State, as a bare number, how many lines below contain "mathrm".
:: Available records ::
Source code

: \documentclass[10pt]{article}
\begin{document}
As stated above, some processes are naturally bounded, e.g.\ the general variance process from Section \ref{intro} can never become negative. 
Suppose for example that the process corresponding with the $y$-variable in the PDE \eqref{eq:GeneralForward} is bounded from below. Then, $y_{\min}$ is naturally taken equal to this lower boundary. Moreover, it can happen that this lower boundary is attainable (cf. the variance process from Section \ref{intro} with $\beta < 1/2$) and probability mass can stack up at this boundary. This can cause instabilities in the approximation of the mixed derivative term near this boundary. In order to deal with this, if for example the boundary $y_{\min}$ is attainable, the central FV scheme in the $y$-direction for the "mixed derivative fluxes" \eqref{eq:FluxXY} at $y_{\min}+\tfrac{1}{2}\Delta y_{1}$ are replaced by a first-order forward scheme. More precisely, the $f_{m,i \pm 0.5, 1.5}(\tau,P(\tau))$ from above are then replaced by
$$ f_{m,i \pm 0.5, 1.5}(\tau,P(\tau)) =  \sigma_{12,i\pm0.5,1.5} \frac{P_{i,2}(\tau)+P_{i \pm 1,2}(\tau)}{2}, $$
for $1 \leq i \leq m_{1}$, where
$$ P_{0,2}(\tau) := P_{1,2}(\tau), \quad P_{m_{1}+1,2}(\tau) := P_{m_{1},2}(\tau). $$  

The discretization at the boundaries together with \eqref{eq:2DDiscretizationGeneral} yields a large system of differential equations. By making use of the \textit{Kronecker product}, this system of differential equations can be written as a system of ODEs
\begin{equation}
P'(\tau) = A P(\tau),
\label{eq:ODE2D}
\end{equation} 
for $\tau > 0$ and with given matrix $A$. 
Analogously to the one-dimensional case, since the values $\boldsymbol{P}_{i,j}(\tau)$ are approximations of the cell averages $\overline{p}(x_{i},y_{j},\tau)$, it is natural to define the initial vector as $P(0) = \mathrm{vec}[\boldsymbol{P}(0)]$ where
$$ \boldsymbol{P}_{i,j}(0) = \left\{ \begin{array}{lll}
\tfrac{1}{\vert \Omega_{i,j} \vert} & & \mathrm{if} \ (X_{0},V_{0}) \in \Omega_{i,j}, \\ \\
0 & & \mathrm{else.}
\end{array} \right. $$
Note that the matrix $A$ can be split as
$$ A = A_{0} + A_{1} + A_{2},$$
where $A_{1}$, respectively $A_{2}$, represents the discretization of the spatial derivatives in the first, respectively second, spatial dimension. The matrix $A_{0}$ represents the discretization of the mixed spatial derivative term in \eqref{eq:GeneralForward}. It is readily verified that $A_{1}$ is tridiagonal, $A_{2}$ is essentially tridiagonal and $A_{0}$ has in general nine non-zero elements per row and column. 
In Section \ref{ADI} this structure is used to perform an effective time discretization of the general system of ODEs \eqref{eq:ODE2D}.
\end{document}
:::
• Output
3